[Data excerpts]
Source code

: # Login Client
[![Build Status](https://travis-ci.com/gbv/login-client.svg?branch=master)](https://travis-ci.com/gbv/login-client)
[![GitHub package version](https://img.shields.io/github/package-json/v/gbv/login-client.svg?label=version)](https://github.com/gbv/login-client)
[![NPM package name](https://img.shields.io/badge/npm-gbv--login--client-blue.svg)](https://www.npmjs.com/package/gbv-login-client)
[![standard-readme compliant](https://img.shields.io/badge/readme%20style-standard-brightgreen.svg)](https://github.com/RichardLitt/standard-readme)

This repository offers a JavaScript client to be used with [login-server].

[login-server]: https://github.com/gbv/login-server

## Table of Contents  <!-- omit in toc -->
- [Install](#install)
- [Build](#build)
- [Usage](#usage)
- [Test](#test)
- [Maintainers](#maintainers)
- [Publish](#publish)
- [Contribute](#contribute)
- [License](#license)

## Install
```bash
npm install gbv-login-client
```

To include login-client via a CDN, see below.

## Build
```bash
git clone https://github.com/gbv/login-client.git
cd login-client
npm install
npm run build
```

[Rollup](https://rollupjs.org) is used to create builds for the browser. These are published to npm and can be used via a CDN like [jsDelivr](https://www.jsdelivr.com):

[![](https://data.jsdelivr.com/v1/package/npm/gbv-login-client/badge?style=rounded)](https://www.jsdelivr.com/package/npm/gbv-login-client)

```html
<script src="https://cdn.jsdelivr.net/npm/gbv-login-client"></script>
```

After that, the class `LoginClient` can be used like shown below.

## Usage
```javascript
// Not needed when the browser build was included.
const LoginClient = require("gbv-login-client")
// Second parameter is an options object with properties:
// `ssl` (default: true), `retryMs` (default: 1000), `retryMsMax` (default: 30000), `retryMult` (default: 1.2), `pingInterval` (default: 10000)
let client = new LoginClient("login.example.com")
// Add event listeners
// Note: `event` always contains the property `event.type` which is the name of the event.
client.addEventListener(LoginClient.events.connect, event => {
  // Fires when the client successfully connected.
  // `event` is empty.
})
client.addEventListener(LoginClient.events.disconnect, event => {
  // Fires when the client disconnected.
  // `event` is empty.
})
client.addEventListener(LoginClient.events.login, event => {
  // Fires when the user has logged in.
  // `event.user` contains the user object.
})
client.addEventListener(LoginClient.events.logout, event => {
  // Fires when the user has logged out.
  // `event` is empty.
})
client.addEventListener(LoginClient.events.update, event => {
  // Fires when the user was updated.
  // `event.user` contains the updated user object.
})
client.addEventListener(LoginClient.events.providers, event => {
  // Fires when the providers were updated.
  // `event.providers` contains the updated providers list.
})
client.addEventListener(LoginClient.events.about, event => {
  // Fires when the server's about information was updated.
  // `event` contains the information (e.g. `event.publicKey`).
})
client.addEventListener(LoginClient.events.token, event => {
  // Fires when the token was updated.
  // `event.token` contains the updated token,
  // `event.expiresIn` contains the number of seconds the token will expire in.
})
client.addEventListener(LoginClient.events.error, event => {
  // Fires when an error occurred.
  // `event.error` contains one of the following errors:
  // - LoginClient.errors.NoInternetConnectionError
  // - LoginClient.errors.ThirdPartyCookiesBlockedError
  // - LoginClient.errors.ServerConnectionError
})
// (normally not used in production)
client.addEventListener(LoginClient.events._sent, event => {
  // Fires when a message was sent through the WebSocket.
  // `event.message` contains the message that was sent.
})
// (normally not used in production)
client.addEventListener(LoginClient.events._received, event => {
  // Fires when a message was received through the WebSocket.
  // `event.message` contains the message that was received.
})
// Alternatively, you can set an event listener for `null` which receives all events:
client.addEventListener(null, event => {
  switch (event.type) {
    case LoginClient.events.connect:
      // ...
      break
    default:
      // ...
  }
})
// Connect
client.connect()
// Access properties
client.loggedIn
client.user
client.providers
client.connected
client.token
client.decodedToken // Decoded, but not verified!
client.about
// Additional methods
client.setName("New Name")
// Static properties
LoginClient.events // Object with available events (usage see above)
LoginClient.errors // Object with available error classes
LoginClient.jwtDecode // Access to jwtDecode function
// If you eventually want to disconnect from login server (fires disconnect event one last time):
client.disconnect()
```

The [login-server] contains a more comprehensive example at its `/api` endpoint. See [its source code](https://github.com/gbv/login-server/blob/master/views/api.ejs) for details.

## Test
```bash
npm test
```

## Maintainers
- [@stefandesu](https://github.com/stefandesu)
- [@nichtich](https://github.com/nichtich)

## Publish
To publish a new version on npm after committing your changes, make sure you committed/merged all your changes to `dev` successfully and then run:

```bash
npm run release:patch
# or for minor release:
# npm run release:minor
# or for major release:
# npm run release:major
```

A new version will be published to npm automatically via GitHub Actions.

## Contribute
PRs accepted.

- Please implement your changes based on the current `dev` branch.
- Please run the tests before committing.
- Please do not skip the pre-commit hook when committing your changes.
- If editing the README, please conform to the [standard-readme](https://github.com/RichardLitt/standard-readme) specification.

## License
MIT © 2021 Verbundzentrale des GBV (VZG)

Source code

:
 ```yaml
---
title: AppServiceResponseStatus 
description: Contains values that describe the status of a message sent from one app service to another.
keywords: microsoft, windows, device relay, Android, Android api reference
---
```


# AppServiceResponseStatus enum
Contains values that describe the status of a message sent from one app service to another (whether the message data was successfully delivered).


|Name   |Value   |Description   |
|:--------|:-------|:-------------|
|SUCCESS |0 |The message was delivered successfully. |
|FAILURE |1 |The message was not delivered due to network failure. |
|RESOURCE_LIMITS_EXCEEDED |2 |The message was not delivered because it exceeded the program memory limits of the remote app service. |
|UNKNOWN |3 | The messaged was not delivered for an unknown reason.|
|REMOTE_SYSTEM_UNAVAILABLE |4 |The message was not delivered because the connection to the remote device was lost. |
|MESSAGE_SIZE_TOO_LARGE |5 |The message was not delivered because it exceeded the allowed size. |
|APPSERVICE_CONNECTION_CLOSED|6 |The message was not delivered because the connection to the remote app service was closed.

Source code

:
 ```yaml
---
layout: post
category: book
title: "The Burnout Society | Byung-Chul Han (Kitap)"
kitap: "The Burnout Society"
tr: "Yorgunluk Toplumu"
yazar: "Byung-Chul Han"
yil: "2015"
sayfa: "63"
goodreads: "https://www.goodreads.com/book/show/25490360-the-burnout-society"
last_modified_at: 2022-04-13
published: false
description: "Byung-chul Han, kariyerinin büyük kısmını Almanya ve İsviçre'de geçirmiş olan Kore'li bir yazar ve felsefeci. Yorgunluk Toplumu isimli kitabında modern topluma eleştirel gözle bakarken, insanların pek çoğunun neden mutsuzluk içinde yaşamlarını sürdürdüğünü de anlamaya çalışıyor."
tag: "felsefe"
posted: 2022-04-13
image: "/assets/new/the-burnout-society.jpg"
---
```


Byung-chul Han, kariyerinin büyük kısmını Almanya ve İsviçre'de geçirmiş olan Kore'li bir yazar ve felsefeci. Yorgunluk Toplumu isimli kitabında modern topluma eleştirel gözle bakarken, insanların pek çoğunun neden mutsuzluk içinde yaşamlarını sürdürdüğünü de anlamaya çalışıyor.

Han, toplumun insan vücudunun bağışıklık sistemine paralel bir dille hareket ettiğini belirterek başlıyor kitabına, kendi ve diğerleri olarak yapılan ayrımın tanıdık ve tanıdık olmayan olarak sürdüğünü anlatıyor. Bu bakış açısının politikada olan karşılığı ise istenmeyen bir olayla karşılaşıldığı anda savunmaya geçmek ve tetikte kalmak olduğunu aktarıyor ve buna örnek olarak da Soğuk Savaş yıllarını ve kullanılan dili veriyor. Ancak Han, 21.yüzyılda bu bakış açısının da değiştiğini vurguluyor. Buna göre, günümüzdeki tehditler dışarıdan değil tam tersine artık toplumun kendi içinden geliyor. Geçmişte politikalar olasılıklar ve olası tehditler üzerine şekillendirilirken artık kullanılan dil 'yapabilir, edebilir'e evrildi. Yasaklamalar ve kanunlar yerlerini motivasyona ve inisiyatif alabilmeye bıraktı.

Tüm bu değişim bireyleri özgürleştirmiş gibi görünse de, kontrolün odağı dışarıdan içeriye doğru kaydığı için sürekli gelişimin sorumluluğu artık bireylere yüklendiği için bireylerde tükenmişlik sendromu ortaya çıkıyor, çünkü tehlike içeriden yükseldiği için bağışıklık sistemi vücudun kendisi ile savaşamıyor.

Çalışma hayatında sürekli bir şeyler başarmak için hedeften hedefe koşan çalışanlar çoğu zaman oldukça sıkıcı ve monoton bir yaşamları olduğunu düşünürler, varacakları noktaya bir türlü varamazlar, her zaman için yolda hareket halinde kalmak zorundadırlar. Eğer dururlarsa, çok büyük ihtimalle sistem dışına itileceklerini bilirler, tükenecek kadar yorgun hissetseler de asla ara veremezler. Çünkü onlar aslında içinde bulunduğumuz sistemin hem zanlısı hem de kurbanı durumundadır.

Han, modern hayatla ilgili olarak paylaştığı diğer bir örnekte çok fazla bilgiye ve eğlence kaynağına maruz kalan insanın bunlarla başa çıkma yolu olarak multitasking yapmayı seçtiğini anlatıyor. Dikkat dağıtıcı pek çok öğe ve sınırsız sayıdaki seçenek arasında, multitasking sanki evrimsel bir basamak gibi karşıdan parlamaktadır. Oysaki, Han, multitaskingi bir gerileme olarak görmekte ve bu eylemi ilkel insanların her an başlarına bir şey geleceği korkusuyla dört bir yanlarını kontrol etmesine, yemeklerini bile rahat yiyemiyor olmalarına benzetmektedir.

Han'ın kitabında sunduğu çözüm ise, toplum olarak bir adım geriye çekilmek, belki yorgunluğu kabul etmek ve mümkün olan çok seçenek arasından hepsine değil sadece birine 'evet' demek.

*Exercise aim*.
Among the lines above, list those that contain the word "from".

*Output of the exercise*.
// If you eventually want to disconnect from login server (fires disconnect event one last time):
description: Contains values that describe the status of a message sent from one app service to another.
Contains values that describe the status of a message sent from one app service to another (whether the message data was successfully delivered).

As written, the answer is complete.